My opinion is that this was the greatest portrait (that we know of) for 1500 years, faded by 1900 years.  It dates from around the reign of Emperor Claudius, or possibly Nero.

Then it was all gone, along with all the rest of that civilization.  Here is a very good video about these portraits and just how sophisticated the society that created them was.

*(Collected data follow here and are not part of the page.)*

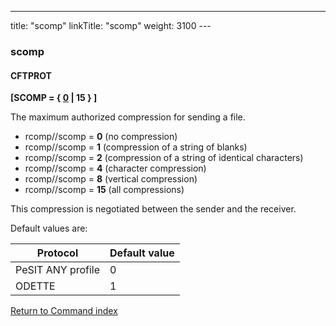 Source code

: ---
title: "scomp"
linkTitle: "scomp"
weight: 3100
---<span id="scomp"></span>

### scomp

#### CFTPROT

**[SCOMP = { <u>0</u> &#124; 15 } ]** 

The maximum authorized compression for sending a file.

* rcomp//scomp
    = ****0**** (no compression)
* rcomp//scomp
    = ****1**** (compression of a string of
    blanks)
* rcomp//scomp
    = ****2**** (compression of a string of
    identical characters)
* rcomp//scomp
    = ****4**** (character compression)
* rcomp//scomp
    = ****8**** (vertical compression)
* rcomp//scomp
    = ****15**** (all compressions)

This compression is negotiated between the sender and the receiver.

Default values are:


| Protocol  | Default value |
| --- | --- |
| PeSIT ANY profile | 0 |
| ODETTE  | 1  |


[Return to Command index](../../)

In Egypt's sandy silence, all alone,
Stands a gigantic Leg, which far off throws
The only shadow that the Desert knows:—
"I am great OZYMANDIAS," saith the stone,
"The King of Kings; this mighty City shows
"The wonders of my hand."— The City's gone,—
Nought but the Leg remaining to disclose
The site of this forgotten Babylon.

We wonder,—and some Hunter may express
Wonder like ours, when thro' the wilderness
Where London stood, holding the Wolf in chace,
He meets some fragment huge, and stops to guess
What powerful but unrecorded race
Once dwelt in that annihilated place.
- Horace Smith, "Ozymandias"

5 comments:

  1. I read somewhere this am about the civil war having started already, like it started in 1820 but didn't come to blows til later.
    But although I believe something's going to blow, we don't have the geopolitical division, only the cultural/political division.
    And without competing political capitals, what to rally around?
    Or perhaps where.
    Now an armed insurrection...which may qualify as the Civil War, but who will rally the troops? and where?
    I don't know.
    I want to be cautious. A few weeks ago I opined on my radio show as to the best way to take the capitol in Lansing.
    How did I know those guys took me seriously?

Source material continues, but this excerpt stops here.